# NJ-Dakota F -Being left outside intact bc divorce



## CindyM (Mar 20, 2007)

From: Hedy Litke 
Subject: NJ- Dakota-Gorgeous GIRL- GSD-- DIVORCE
Date: Sunday, July 5, 2009, 11:50 AM

please conatct Annie Annie Quiles [[email protected]]
The Shepherd has not received any veterinary care., with the exception of a 4DX test last month. She is heartworm negative. 
GSD is intact female, she has not had any litters despite being predominately outdoors.
My parents are divorcing. 
I am the liaison for this situation as the divorce is not going to be pretty. She is in my step-father's custody. He is anxious to "get rid 
of the dog" and is not providing adequate care for her. 
I would appreciate any help you can provide. 
Thank you, 
Annie


----------



## Daisies500 (Jun 20, 2009)

How sad. She looks beautiful.


----------



## Ilovealldogs (Nov 17, 2006)

Poor baby! She deserves a better life. Can anyone help this poor girl?


----------



## Daisies500 (Jun 20, 2009)

Ugh, I just realized she's an outside dog, looking through the glass inside and it's obviously freezing out with the snow....now I am really sad.


----------



## CindyM (Mar 20, 2007)

and now it's really hot - or going to be- in nj which could be worse.


----------



## Daisies500 (Jun 20, 2009)

I emailed the person to let me know if she doesn't have anyone to take her in the next few days...we are planning on getting a puppy but I can take her in and help find a home if it's a bad situation right now.


----------



## Jax08 (Feb 13, 2009)

Please let us know how you make out with her. Maybe you'll decide to keep her instead of getting a puppy!?!


----------



## CindyM (Mar 20, 2007)

oh thanks Daisies, let us know what you hear!


----------



## Mcoupe (Jun 20, 2009)

I can help out as well, but I live so far away in Texas.


----------



## ShepherdMania (Jun 17, 2008)

Where in NJ is she?


----------



## CindyM (Mar 20, 2007)

Hi Mark - I'm not sure the e-mail I got didn't specify which part of NJ she is in.


----------



## Daisies500 (Jun 20, 2009)

> Originally Posted By: Jax08Please let us know how you make out with her. Maybe you'll decide to keep her instead of getting a puppy!?!


You never know, right?







I'll let you know if I hear back.
Cindy, where was this originally posted?
I don't know where in NJ she is but the worst case scenario would be a 3 hour drive since NJ is not too big.


----------



## ShepherdMania (Jun 17, 2008)

I emailed Annie Quiles asking where in NJ.


----------



## Anja1Blue (Feb 27, 2008)

This is awful, that poor girl - (and how long can she stay outside before she starts having babies?) At least Annie is trying to help, so that is a plus. I hope someone can step up for her...........

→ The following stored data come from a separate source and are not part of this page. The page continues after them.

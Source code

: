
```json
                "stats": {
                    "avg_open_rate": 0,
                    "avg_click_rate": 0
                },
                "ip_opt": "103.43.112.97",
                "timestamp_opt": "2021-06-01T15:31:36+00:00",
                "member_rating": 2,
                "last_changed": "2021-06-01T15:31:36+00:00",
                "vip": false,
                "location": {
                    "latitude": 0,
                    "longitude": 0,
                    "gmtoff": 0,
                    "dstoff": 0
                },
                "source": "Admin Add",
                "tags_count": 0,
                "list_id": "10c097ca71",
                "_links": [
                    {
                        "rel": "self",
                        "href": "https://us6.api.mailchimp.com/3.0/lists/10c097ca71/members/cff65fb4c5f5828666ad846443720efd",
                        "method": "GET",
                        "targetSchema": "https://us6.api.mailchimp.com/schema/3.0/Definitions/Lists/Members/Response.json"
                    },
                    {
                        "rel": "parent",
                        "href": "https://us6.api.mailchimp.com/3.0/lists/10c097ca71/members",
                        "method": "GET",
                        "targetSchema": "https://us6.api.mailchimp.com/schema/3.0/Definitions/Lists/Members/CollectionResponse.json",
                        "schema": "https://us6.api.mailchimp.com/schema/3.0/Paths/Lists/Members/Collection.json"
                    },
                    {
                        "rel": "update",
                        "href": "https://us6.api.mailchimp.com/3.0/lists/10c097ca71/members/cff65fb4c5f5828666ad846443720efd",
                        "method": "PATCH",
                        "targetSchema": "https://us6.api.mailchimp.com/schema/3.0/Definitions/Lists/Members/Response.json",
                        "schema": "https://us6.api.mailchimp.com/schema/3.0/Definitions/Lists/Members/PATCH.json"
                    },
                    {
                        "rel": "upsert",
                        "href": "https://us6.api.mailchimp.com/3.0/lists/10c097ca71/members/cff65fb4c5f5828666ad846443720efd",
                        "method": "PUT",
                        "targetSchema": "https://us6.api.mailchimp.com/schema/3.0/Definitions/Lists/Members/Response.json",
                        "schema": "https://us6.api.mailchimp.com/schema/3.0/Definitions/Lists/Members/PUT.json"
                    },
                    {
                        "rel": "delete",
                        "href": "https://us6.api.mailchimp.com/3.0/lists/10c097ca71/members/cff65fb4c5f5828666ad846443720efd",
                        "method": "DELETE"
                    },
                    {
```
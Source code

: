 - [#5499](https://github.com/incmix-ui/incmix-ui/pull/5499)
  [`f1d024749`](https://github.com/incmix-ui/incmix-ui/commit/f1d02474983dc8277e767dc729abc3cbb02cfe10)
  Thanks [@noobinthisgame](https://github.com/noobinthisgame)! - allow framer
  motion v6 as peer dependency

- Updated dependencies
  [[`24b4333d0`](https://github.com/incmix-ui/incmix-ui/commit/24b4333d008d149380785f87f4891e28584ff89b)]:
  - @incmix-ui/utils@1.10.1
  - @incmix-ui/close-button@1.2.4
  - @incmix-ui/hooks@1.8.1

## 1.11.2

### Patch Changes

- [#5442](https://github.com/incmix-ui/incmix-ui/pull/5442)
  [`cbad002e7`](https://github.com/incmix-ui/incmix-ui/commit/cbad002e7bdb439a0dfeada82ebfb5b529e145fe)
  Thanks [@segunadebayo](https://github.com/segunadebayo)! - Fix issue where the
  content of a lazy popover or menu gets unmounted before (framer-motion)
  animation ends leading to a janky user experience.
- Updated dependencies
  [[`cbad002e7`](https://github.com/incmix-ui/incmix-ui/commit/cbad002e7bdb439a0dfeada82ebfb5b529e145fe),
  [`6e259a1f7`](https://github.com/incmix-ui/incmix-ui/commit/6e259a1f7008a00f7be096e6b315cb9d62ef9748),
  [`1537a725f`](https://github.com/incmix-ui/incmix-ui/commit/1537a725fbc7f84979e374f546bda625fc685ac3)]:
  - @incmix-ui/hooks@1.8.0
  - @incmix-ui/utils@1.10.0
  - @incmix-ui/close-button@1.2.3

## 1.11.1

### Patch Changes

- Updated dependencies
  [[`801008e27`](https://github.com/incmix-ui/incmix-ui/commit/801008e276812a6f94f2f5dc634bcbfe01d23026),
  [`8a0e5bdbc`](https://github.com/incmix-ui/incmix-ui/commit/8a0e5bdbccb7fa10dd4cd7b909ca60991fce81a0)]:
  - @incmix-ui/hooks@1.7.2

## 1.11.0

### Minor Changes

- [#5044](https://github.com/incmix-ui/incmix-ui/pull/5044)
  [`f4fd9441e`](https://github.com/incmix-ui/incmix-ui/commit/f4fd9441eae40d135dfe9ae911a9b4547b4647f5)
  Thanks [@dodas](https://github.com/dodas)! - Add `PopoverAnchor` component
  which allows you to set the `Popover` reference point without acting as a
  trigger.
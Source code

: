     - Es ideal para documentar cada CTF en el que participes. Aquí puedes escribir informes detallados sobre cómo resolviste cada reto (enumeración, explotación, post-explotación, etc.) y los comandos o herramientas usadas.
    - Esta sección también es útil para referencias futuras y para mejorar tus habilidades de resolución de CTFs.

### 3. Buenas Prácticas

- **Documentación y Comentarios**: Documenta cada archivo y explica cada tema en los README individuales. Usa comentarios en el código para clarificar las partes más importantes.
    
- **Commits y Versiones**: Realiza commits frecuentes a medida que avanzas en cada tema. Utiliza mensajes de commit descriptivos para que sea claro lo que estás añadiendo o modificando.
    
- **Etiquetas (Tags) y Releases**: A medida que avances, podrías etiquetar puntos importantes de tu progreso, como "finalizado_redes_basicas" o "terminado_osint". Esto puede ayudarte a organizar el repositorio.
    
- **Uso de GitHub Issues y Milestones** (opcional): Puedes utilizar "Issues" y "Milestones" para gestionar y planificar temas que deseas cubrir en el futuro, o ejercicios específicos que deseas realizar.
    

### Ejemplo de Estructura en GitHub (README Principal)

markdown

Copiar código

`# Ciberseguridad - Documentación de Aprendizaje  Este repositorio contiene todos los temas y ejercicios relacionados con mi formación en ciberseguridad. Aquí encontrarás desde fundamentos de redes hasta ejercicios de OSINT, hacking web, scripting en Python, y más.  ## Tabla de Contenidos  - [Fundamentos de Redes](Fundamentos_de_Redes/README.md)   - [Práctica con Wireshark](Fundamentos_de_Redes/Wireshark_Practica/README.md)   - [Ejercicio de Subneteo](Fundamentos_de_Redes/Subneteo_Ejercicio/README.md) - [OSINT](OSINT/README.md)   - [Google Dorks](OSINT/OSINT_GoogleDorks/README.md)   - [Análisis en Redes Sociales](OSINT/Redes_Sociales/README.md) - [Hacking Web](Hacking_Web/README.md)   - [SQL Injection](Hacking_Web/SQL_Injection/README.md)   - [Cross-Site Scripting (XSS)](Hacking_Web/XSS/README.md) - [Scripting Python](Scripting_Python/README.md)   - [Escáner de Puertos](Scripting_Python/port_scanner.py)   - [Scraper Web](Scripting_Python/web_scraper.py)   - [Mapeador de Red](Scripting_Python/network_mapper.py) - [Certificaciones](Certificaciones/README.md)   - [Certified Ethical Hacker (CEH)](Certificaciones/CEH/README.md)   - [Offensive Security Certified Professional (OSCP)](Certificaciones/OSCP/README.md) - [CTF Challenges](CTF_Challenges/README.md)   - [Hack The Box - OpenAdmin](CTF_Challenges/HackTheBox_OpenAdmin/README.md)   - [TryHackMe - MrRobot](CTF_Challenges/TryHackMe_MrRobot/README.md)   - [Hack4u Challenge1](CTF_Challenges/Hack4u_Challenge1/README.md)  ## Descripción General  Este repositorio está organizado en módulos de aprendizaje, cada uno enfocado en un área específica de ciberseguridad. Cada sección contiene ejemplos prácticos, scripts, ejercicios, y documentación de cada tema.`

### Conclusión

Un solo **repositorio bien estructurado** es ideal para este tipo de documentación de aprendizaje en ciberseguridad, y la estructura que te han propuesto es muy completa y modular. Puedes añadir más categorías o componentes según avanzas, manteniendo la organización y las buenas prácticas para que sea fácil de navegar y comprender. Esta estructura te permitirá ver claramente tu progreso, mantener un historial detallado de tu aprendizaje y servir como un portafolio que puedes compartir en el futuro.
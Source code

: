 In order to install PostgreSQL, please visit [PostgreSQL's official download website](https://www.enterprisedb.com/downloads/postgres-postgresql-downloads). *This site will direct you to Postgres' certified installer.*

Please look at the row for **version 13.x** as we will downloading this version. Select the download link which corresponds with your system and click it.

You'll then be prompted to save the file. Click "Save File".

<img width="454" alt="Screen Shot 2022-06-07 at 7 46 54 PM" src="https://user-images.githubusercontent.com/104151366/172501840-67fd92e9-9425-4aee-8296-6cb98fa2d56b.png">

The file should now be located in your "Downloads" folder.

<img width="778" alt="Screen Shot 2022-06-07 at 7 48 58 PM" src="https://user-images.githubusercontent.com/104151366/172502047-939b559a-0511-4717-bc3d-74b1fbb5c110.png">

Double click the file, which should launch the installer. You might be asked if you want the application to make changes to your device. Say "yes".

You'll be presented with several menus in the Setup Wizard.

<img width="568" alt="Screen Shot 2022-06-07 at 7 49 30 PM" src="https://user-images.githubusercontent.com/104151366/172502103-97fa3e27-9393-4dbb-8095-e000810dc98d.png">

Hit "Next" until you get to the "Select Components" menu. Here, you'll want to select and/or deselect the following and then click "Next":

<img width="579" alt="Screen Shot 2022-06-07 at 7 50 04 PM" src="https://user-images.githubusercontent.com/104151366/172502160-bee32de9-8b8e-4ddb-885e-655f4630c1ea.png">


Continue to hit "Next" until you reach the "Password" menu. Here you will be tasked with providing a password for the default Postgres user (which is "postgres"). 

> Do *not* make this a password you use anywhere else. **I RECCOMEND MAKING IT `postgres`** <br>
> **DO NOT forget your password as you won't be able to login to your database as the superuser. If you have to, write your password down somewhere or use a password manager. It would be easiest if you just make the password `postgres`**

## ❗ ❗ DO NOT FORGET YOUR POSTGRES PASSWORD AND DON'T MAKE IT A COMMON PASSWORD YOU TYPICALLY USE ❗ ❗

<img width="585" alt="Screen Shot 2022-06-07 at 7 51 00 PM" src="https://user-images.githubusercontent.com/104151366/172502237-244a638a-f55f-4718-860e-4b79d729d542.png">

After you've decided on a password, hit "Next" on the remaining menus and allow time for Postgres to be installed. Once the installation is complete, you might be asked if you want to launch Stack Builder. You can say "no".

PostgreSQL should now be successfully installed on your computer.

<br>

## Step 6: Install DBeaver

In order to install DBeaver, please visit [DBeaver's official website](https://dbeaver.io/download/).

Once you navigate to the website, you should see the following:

___________________________________________-
Susan

Anja GSD
Conor GSD - adopted from this Board
Blue GSD - at the Bridge


----------



## sielick (Jun 2, 2005)

she is in Hammonton near A.C.


----------



## CindyM (Mar 20, 2007)

thanks - i was not sure. i just got the plea in an email


----------



## ShepherdMania (Jun 17, 2008)

Annie hasn't responded to my email. I have a person in Chester Springs, PA that can board her and get her vetted until transport to me.

Is there someone that can drive her there? It is an hour and a half each way.


----------



## Daisies500 (Jun 20, 2009)

I didn't get any response.


----------



## ShepherdMania (Jun 17, 2008)

They are in contact with Garden State GSD rescue. She said she would let me know if it didn't pan out with them.


----------



## dogsnkiddos (Jul 22, 2008)

Hi-
I live very near Hammonton (in fact as the "biggest" place near me I give it as a reference point) and while I can't bring this gal home I certainly can give her a ride.... worst case scenario I can hold her in the building I own (located IN hammonton)... it is a small apartment building with a large yard (I inherited it) and I have held cats there before they have gone to rescue.


----------



## ShepherdMania (Jun 17, 2008)

Garden State GSD rescue is most likely taking her.


----------



## dogsnkiddos (Jul 22, 2008)

Reading above...I see you asked for vetting...yes I could do that as well... the vet I have used works with rescues (he has donated his services occasionally). Please let me know.... I am happy to help


----------



## dogsnkiddos (Jul 22, 2008)

oops see your post...ok...just wanted to offer since they she is so close.


----------



## CindyM (Mar 20, 2007)

great!


----------